Decision Support Models
Code
8416
Academic unit
Faculdade de Ciências e Tecnologia
Department
Departamento de Matemática
Credits
6.0
Teacher in charge
Maria Isabel Azevedo Rodrigues Gomes
Weekly hours
4
Teaching language
Português
Objectives
- Introduce basic Decision Theory definitions;
- Present several different models used in Decision Support Systems;
- Introduce students to problems related to the subjectivity of Decision Making and how different methodologies handle those problems;
- Facilitate the students'' contact with quasi-real Decision Making Processes by exposing them to small Case Studies. These Case Studies are usually inspired by real situations.
- Generalize Linear Programming to Multi-Objective approaches;
- Present several methods for finding Efficient Solutions in MOLP problems.
Prerequisites
Although not fundamental, previous knowledge of Linear Programming is recommended.
Subject matter
1 – One criterion decision:
Decision and Uncertainty;
Decision and Risk;
Sequential Decisions and Decision Trees;
Utility Theory;
Markov Decision Models;
2 – Multi Criteria Decision:
Compensatory Models – SMART and TOPSIS Techniques;
Non-Compensatory Model – ELECTRE Methodology;
Hierarchic Models – AHP.
3 – Multi Objective Optimization:
Solutions and Objectives. Dominance and Efficiency;
Aggregated Sums Models;
Weight Vectors Models;
Change of Scale;
Reduction of Feasible Region;
Goal Programming;
Interactive Models: STEM.
Bibliography
Hillier, Lieberman, Introduction to Operations Research, Mc Graw - Hill, 10th ed (2015) - or any other edition
Ruy A. Costa, "Elementos de apoio às aulas de Investigação Operacional (B)", "Enunciados de Exercícios de Investigação Operacional (B)"
Goodwin, P. e Wright, G. – Decision Analysis for Management Judgement (2014 - 5ªed) – John Wiley & Sons
Anderson et al – Quantitative Methods for Business (2001) – SW College Publicating
Saaty, T. L.– The Analytic Hierarchy Process: Planning, Priority Setting, Resource Allocation (1990) – RSW Publications
Steuer, R. E.– Multiple Criteria Optimizations: Theory, Computation, and Application (1986) – John Wiley & Sons
Teaching method
In each 4 hour lesson a new topic is presented and the students explore it by studying and solving a related Case Study.
The proposed solutions are discussed by the classe and corrected.
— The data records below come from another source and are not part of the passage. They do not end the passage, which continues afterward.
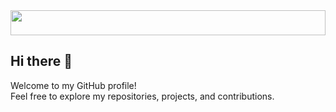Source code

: <img src="https://widgetbite.com/banner?title=&subtitle=&backgroundpalette=twilight&fontpalette=fusion&titletransform=rotate&subtitletransform=none" width="100%" height="40" />

## Hi there 👋

Welcome to my GitHub profile!  
Feel free to explore my repositories, projects, and contributions.
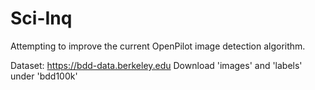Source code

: # Sci-Inq
Attempting to improve the current OpenPilot image detection algorithm.

Dataset:
https://bdd-data.berkeley.edu
Download 'images' and 'labels' under 'bdd100k'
Lessons are held on a computational lab.
Evaluation method
A student has to:
Attend to a minimun of 2/3 of held lessons OR
Have a grade equal ou greater than 3 on 80% of weekly homeworks
If none of these conditions is verified, the student will be excluded form evaluation and fail.
During the semester there will be three 60 minutes mid-term tests (graded between 6 and 7 points each).
Being CTi the grade of Test i, a student will succeed if CT=CT1 + CT2 + CT3>= 9,5. The Final Grade will be the rounding of CT.
A student who fails on the mid-terms tests can try to succeed on the Final Examination.
Let CE be the grade on the Examination.
A student will succeed if CE >= 9,5. The Final Grade will be the rounding of CE.